┌────────
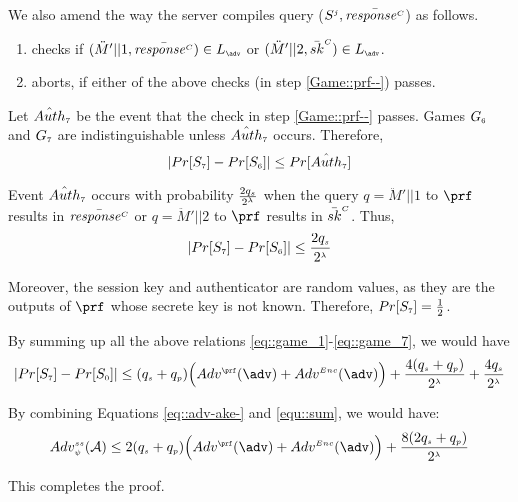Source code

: \begin{itemize}
We also amend the way the server compiles query \send($S^{\scriptscriptstyle  j},   \bar{\mathit{response}^{\scriptscriptstyle C}}$) as follows. 
%
\begin{enumerate}[label=\alph*]
%
\item\label{Game::prf--}  checks if  $(\ddot M'||1, \bar{\VC{\mathit{response}}})\in L_{\sss \adv}$ or  $(\ddot M'||2, \bar {sk}^{\sss C})\in L_{\sss \adv}$. 
%
\item aborts, if either of the above checks (in step \ref{Game::prf--}) passes.
%
\end{enumerate}



 Let $\hat {Auth}_{\scriptscriptstyle  7}$ be the event that the check in step \ref{Game::prf--} passes. Games $G_{\scriptscriptstyle  6}$ and $G_{\scriptscriptstyle 7}$ are indistinguishable unless $\hat {Auth}_{\scriptscriptstyle  7}$ occurs. Therefore,
%
$$|Pr[S_{\scriptscriptstyle  7}]-Pr[S_{\scriptscriptstyle  6}]|\leq Pr[\hat {Auth}_{\scriptscriptstyle  7}]$$


Event $\hat {Auth}_{\scriptscriptstyle  7}$ occurs with probability $ \frac{2q_{\scriptscriptstyle  s}}{2^{\scriptscriptstyle \lambda}}$ when the query $q=\ddot M'||1$ to $\prf$ results in $\bar{\mathit{response}^{\scriptscriptstyle C}}$ or $q=\ddot M'||2$ to $\prf$ results in $\bar {sk}^{\scriptscriptstyle C}$. Thus, 
%
\begin{equation}\label{eq::game_7}
|Pr[S_{\scriptscriptstyle  7}]-Pr[S_{\scriptscriptstyle  6}]|\leq \frac{2q_{\scriptscriptstyle  s}}{2^{\scriptscriptstyle \lambda}}
\end{equation}

Moreover, the session key and authenticator are random values, as they are the outputs of $\prf$ whose secrete key is not known. Therefore, $Pr[S_{\scriptscriptstyle  7}]=\frac{1}{2}$. 



By summing up all the above relations \ref{eq::game_1}-\ref{eq::game_7}, we would have 
%
\begin{equation}\label{equ::sum}
|Pr[S_{\sss  7}]-Pr[S_{\sss  0}]|\leq (q_{\sss s}+q_{\sss p})\Big(Adv^{\sss\prf}(\adv)+Adv^{\sss Enc}(\adv)\Big)+\frac{4(q_{\sss  s}+q_{\sss  p})}{2^{\sss \lambda}}+\frac{4q_{\sss  s}}{2^{\sss \lambda}}
\end{equation}

By combining Equations \ref{eq::adv-ake-} and \ref{equ::sum}, we would have: 
%
\begin{equation*} 
Adv_{\sss  \psi}^{\sss  ss}(\A) \leq 2(q_{\sss s}+q_{\sss p})\Big(Adv^{\sss\prf}(\adv)+Adv^{\sss Enc}(\adv)\Big)+\frac{8(2q_{\sss  s}+q_{\sss  p})}{2^{\sss \lambda}}
\end{equation*}

This completes the proof. 


%

 

\end{itemize}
└────────
• Exercise instructions: Scan the entries above for the string "occurs", and copy every line where it turns up.

• Exercise response:
 Let $\hat {Auth}_{\scriptscriptstyle  7}$ be the event that the check in step \ref{Game::prf--} passes. Games $G_{\scriptscriptstyle  6}$ and $G_{\scriptscriptstyle 7}$ are indistinguishable unless $\hat {Auth}_{\scriptscriptstyle  7}$ occurs. Therefore,
Event $\hat {Auth}_{\scriptscriptstyle  7}$ occurs with probability $ \frac{2q_{\scriptscriptstyle  s}}{2^{\scriptscriptstyle \lambda}}$ when the query $q=\ddot M'||1$ to $\prf$ results in $\bar{\mathit{response}^{\scriptscriptstyle C}}$ or $q=\ddot M'||2$ to $\prf$ results in $\bar {sk}^{\scriptscriptstyle C}$. Thus, 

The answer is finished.